▶ [GOAL OF THE EXERCISE]:
Give the number of lines in the data below that contain "Muturia", with no other words.

▶ [TASK INPUTS]:
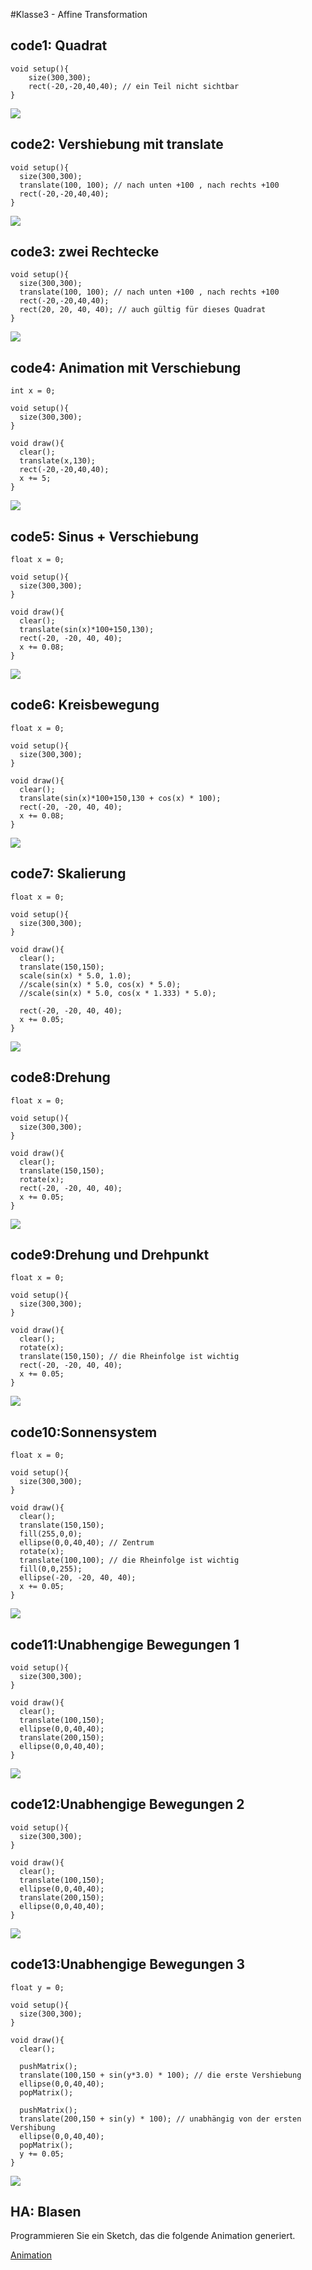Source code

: #Klasse3 - Affine Transformation

## code1: Quadrat

```
void setup(){
	size(300,300);
	rect(-20,-20,40,40); // ein Teil nicht sichtbar
}
```

![](res/k3/img/code1.png)
 
## code2: Vershiebung mit translate
```
void setup(){
  size(300,300);
  translate(100, 100); // nach unten +100 , nach rechts +100
  rect(-20,-20,40,40);
}
```
![](res/k3/img/code2.png)

## code3: zwei Rechtecke 

```
void setup(){
  size(300,300);
  translate(100, 100); // nach unten +100 , nach rechts +100
  rect(-20,-20,40,40);
  rect(20, 20, 40, 40); // auch gültig für dieses Quadrat
}
```

![](res/k3/img/code3.png)

## code4: Animation mit Verschiebung

```
int x = 0;

void setup(){
  size(300,300);
}

void draw(){
  clear();
  translate(x,130);
  rect(-20,-20,40,40);
  x += 5;
}
```

![](res/k3/img/code4.png)

## code5: Sinus + Verschiebung

```
float x = 0;

void setup(){
  size(300,300);
}

void draw(){
  clear();
  translate(sin(x)*100+150,130);
  rect(-20, -20, 40, 40);
  x += 0.08;
}
```

![](res/k3/img/code5.png)

## code6: Kreisbewegung

```
float x = 0;

void setup(){
  size(300,300);
}

void draw(){
  clear();
  translate(sin(x)*100+150,130 + cos(x) * 100);
  rect(-20, -20, 40, 40);
  x += 0.08;
}
```

![](res/k3/img/code6.png)

## code7: Skalierung

```
float x = 0;

void setup(){
  size(300,300);
}

void draw(){
  clear();
  translate(150,150);
  scale(sin(x) * 5.0, 1.0);
  //scale(sin(x) * 5.0, cos(x) * 5.0);
  //scale(sin(x) * 5.0, cos(x * 1.333) * 5.0);

  rect(-20, -20, 40, 40);
  x += 0.05;
}
```

![](res/k3/img/code7.png)

## code8:Drehung
```
float x = 0;

void setup(){
  size(300,300);
}

void draw(){
  clear();
  translate(150,150);
  rotate(x);
  rect(-20, -20, 40, 40);
  x += 0.05;
}
```

![](res/k3/img/code8.png)

## code9:Drehung und Drehpunkt
```
float x = 0;

void setup(){
  size(300,300);
}

void draw(){
  clear();
  rotate(x);
  translate(150,150); // die Rheinfolge ist wichtig
  rect(-20, -20, 40, 40);
  x += 0.05;
}
```
![](res/k3/img/code9.png)

## code10:Sonnensystem

```
float x = 0;

void setup(){
  size(300,300);
}

void draw(){
  clear();
  translate(150,150);
  fill(255,0,0);
  ellipse(0,0,40,40); // Zentrum
  rotate(x);
  translate(100,100); // die Rheinfolge ist wichtig
  fill(0,0,255);
  ellipse(-20, -20, 40, 40);
  x += 0.05;
}
```
![](res/k3/img/code10.png)

## code11:Unabhengige Bewegungen 1 
```
void setup(){
  size(300,300);
}

void draw(){
  clear();
  translate(100,150);
  ellipse(0,0,40,40);
  translate(200,150);
  ellipse(0,0,40,40);
}
```
![](res/k3/img/code11.png)

## code12:Unabhengige Bewegungen 2

```
void setup(){
  size(300,300);
}

void draw(){
  clear();
  translate(100,150);
  ellipse(0,0,40,40);
  translate(200,150);
  ellipse(0,0,40,40);
}
```
![](res/k3/img/code12.png)

## code13:Unabhengige Bewegungen 3
```
float y = 0;

void setup(){
  size(300,300);
}

void draw(){
  clear();
  
  pushMatrix();
  translate(100,150 + sin(y*3.0) * 100); // die erste Vershiebung
  ellipse(0,0,40,40);
  popMatrix();
  
  pushMatrix();
  translate(200,150 + sin(y) * 100); // unabhängig von der ersten Vershibung
  ellipse(0,0,40,40);
  popMatrix();
  y += 0.05;
}
```
![](res/k3/img/code13.png)

## HA: Blasen

Programmieren Sie ein Sketch, das die folgende Animation generiert.

[Animation](res/k3/HA/ha.mp4)



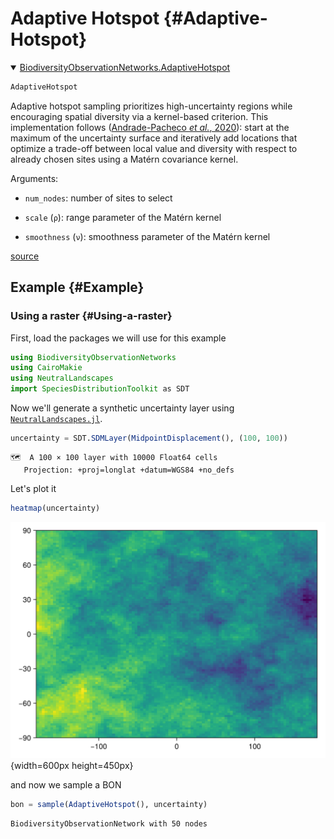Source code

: 
# Adaptive Hotspot {#Adaptive-Hotspot}
<details class='jldocstring custom-block' open>
<summary><a id='BiodiversityObservationNetworks.AdaptiveHotspot-reference-samplers-adaptivehotspot' href='#BiodiversityObservationNetworks.AdaptiveHotspot-reference-samplers-adaptivehotspot'><span class="jlbinding">BiodiversityObservationNetworks.AdaptiveHotspot</span></a> <Badge type="info" class="jlObjectType jlType" text="Type" /></summary>



```julia
AdaptiveHotspot
```


Adaptive hotspot sampling prioritizes high-uncertainty regions while encouraging spatial diversity via a kernel-based criterion. This implementation follows ([Andrade-Pacheco _et al._, 2020](/bibliography#Andrade-Pacheco2020FinHot)): start at the maximum of the uncertainty surface and iteratively add locations that optimize a trade-off between local value and diversity with respect to already chosen sites using a Matérn covariance kernel.

Arguments:
- `num_nodes`: number of sites to select
  
- `scale` (`ρ`): range parameter of the Matérn kernel
  
- `smoothness` (`ν`): smoothness parameter of the Matérn kernel
  


<Badge type="info" class="source-link" text="source"><a href="https://github.com/PoisotLab/BiodiversityObservationNetworks.jl/blob/dd283e4ba53def0fcf6dde9cd8522075462b9a38/src/samplers/adaptivehotspot.jl#L1-L15" target="_blank" rel="noreferrer">source</a></Badge>

</details>


## Example {#Example}

### Using a raster {#Using-a-raster}

First, load the packages we will use for this example

```julia
using BiodiversityObservationNetworks
using CairoMakie
using NeutralLandscapes
import SpeciesDistributionToolkit as SDT
```


Now we&#39;ll generate a synthetic uncertainty layer using [`NeutralLandscapes.jl`](http://docs.ecojulia.org/NeutralLandscapes.jl/dev/).

```julia
uncertainty = SDT.SDMLayer(MidpointDisplacement(), (100, 100))
```


```ansi
🗺️  A 100 × 100 layer with 10000 Float64 cells
   Projection: +proj=longlat +datum=WGS84 +no_defs
```


Let&#39;s plot it

```julia
heatmap(uncertainty)
```

![](insnloj.png){width=600px height=450px}

and now we sample a BON

```julia
bon = sample(AdaptiveHotspot(), uncertainty)
```


```ansi
BiodiversityObservationNetwork with 50 nodes
```

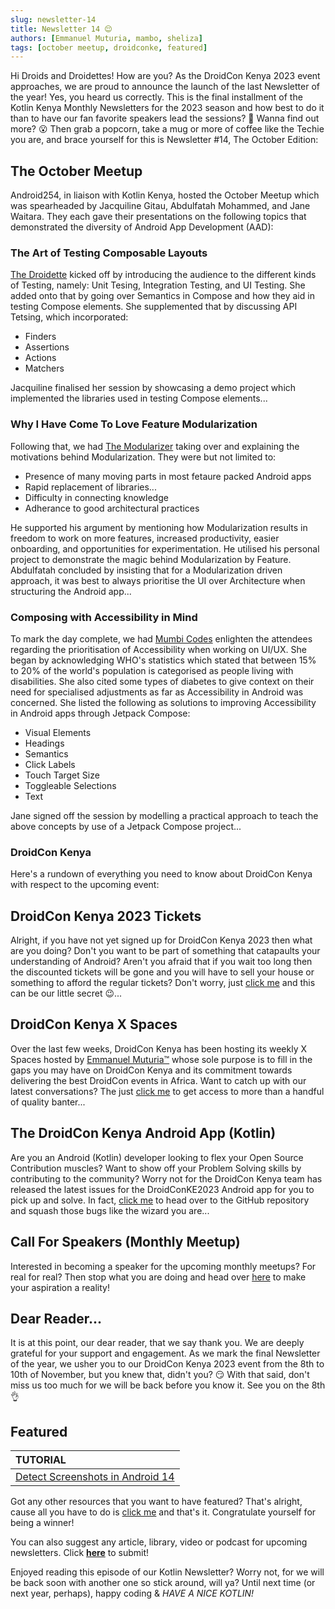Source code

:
 ```yaml
---
slug: newsletter-14
title: Newsletter 14 😌
authors: [Emmanuel Muturia, mambo, sheliza]
tags: [october meetup, droidconke, featured]
---
```


Hi Droids and Droidettes! How are you? As the DroidCon Kenya 2023 event approaches, we are proud to announce the launch of the last Newsletter of the year! Yes, you heard us correctly. This is the final installment of the Kotlin Kenya Monthly Newsletters for the 2023 season and how best to do it than to have our fan favorite speakers lead the sessions? 🥺 Wanna find out more? 😮 Then grab a popcorn, take a mug or more of coffee like the Techie you are, and brace yourself for this is Newsletter #14, The October Edition:

## The October Meetup
Android254, in liaison with Kotlin Kenya, hosted the October Meetup which was spearheaded by Jacquiline Gitau, Abdulfatah Mohammed, and Jane Waitara. They each gave their presentations on the following topics that demonstrated the diversity of Android App Development (AAD):

### The Art of Testing Composable Layouts
[The Droidette](https://twitter.com/Jacqui_Gitau) kicked off by introducing the audience to the different kinds of Testing, namely: Unit Tesing, Integration Testing, and UI Testing. She added onto that by going over Semantics in Compose and how they aid in testing Compose elements. She supplemented that by discussing API Tetsing, which incorporated:

- Finders
- Assertions
- Actions
- Matchers

Jacquiline finalised her session by showcasing a demo project which implemented the libraries used in testing Compose elements...

### Why I Have Come To Love Feature Modularization
Following that, we had [The Modularizer](https://twitter.com/fatahrez) taking over and explaining the motivations behind Modularization. They were but not limited to:

- Presence of many moving parts in most fetaure packed Android apps
- Rapid replacement of libraries...
- Difficulty in connecting knowledge
- Adherance to good architectural practices

He supported his argument by mentioning how Modularization results in freedom to work on more features, increased productivity, easier onboarding, and opportunities for experimentation. He utilised his personal project to demonstrate the magic behind Modularization by Feature. Abdulfatah concluded by insisting that for a Modularization driven approach, it was best to always prioritise the UI over Architecture when structuring the Android app...

### Composing with Accessibility in Mind
To mark the day complete, we had [Mumbi Codes](https://twitter.com/mumbicodes) enlighten the attendees regarding the prioritisation of Accessibility when working on UI/UX. She began by acknowledging WHO's statistics which stated that between 15% to 20% of the world's population is categorised as people living with disabilities. She also cited some types of diabetes to give context on their need for specialised adjustments as far as Accessibility in Android was concerned. She listed the following as solutions to improving Accessibility in Android apps through Jetpack Compose:

- Visual Elements
- Headings
- Semantics
- Click Labels
- Touch Target Size
- Toggleable Selections
- Text

Jane signed off the session by modelling a practical approach to teach the above concepts by use of a Jetpack Compose project...

### DroidCon Kenya
Here's a rundown of everything you need to know about DroidCon Kenya with respect to the upcoming event:

## DroidCon Kenya 2023 Tickets
Alright, if you have not yet signed up for DroidCon Kenya 2023 then what are you doing? Don't you want to be part of something that catapaults your understanding of Android? Aren't you afraid that if you wait too long then the discounted tickets will be gone and you will have to sell your house or something to afford the regular tickets? Don't worry, just [click me](https://t.co/P50pBnrI92) and this can be our little secret 😉...

## DroidCon Kenya X Spaces
Over the last few weeks, DroidCon Kenya has been hosting its weekly X Spaces hosted by [Emmanuel Muturia™](https://twitter.com/emmanuelmuturia) whose sole purpose is to fill in the gaps you may have on DroidCon Kenya and its commitment towards delivering the best DroidCon events in Africa. Want to catch up with our latest conversations? The just [click me](https://twitter.com/droidconke) to get access to more than a handful of quality banter...

## The DroidCon Kenya Android App (Kotlin) 
Are you an Android (Kotlin) developer looking to flex your Open Source Contribution muscles? Want to show off your Problem Solving skills by contributing to the community? Worry not for the DroidCon Kenya team has released the latest issues for the DroidConKE2023 Android app for you to pick up and solve. In fact, [click me](https://github.com/droidconKE/droidconKeKotlin) to head over to the GitHub repository and squash those bugs like the wizard you are...

## Call For Speakers (Monthly Meetup)
Interested in becoming a speaker for the upcoming monthly meetups? For real for real? Then stop what you are doing and head over [here](https://forms.gle/nM7PoQE2FHbXTzsx9) to make your aspiration a reality!

## Dear Reader...
It is at this point, our dear reader, that we say thank you. We are deeply grateful for your support and engagement. As we mark the final Newsletter of the year, we usher you to our DroidCon Kenya 2023 event from the 8th to 10th of November, but you knew that, didn't you? 😏 With that said, don't miss us too much for we will be back before you know it. See you on the 8th 👌

## Featured 

|TUTORIAL|
|:------|
|[Detect Screenshots in Android 14](https://www.youtube.com/watch?v=TCygnOOd_j0)|

Got any other resources that you want to have featured? That's alright, cause all you have to do is [click me](https://forms.gle/nM7PoQE2FHbXTzsx9) and that's it. Congratulate yourself for being a winner!

You can also suggest any article, library, video or podcast for upcoming newsletters. Click **[here](https://forms.gle/Dqr2pUHwMWzTfcSH7)** to submit!

Enjoyed reading this episode of our Kotlin Newsletter? Worry not, for we will be back soon with another one so stick around, will ya? Until next time (or next year, perhaps), happy coding & *HAVE A NICE KOTLIN!*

▶ [RESPONSE]:
2